Many of these features were considered for C# 6, but didn’t quite make the cut. Part of the reason they were delayed is that Microsoft is concerned about getting the interaction between the various features right.
Performance and reliability (and interop)
The last few versions of C# focused on ease of use. Language features such LINQ and async/await don’t directly make programs faster, though they do reduce the amount of effort to use better performing patterns.
For serious performance gains where CPU cycles really matter, C# needs to improve its ability to deal with interopt and memory. Interopt is easy to understand, the cheaper it is to call a native C or C++ function, the better the application will perform. This is especially true when working with libraries that are “chatty” and require many short function calls.

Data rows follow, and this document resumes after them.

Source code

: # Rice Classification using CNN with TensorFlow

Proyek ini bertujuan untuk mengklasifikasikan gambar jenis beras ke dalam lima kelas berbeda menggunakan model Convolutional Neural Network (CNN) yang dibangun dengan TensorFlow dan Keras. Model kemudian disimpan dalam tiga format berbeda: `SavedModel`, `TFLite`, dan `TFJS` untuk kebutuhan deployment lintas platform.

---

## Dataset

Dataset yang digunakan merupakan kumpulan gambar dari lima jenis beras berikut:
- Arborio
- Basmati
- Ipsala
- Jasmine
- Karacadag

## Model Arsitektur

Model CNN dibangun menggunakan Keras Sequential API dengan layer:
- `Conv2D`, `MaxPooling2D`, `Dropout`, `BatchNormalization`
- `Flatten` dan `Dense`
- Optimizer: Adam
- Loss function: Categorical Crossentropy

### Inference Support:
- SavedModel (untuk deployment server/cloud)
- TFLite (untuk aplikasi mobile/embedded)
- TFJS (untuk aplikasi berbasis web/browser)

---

In regards to memory, C# currently offers few options. Data can be always copied (structs) or always stack allocated (classes), with the option to pass either by reference as a parameter. The CLR has other features to reduce unnecessary copying such as “ref returns” and “ref locals” which C# could expose. But these leads to questions such as “If a method call can return a variable as opposed to a value, does that mean you can now assign to it?”.
m(x, y) = 5;
Mads also asks, “You can now imagine getter-only properties or indexers returning refs that can be assigned to. Would this be quite confusing?”
Componentization
With .NET being pushed to new platforms and runtimes and its libraries changing at an ever increasing pace, componentization is a major concern. That said, the language isn’t going to be the driving factor, it just needs to support what’s happening elsewhere in the ecosystem.
Distribution
With cloud computing making it easier than ever to scale out, industry experts believe that distributed computing is expected to be a major focus over the next decade. We’ve already seen the beginning of that trend in NoSQL and Map-Reduce style databases.

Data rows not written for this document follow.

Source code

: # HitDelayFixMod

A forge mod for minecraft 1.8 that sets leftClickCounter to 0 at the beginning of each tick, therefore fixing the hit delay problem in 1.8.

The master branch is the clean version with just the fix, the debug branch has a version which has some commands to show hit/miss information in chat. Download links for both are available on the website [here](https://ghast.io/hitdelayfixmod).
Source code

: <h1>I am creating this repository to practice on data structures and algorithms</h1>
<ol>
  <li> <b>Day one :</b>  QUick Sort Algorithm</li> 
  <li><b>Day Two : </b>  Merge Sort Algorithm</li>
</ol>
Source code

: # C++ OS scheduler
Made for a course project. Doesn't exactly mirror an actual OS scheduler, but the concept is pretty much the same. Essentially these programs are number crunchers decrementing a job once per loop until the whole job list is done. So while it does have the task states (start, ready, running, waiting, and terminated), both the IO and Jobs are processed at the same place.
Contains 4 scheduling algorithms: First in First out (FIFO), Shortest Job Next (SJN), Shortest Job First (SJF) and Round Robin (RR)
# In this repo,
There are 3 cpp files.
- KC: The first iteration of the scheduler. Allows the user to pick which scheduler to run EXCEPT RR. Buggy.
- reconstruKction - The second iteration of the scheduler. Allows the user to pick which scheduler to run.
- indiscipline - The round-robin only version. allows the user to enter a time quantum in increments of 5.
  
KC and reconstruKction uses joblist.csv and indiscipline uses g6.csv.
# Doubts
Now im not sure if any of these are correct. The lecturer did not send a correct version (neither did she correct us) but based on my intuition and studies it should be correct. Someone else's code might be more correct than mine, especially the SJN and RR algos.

Mads specifically calls out two areas where C# can be improved in a way that is beneficial to those building distributed systems:
Async sequences: We introduced single-value asynchrony in C# 5, but do not yet have a satisfactory approach to asynchronous sequences or streams
Serialization: we may no longer be into directly providing built-in serialization, but we need to make sure we make it reasonable to custom-serialize data - even when it's immutable, and without requiring costly reflection.
Metaprogramming
While features such as partial classes make code generation easier to work with, the tooling story isn’t that great.
But if generated parts are themselves the result of language syntax - e.g. attributes in source code, then things quickly get messy from a tooling perspective. A keystroke in file A may cause different code to be generated into file B by some custom program, which in turn may change the meaning of A. Not a feedback loop we're eager to have to handle in real time at 20 ms keystroke speed!
He theorizes that if C# offered better support for metaprogramming, developers would be less likely to turn to code generation. To this effect they want to look at:
- Virtual extension methods/default interface implementations (Java recently acquired the latter)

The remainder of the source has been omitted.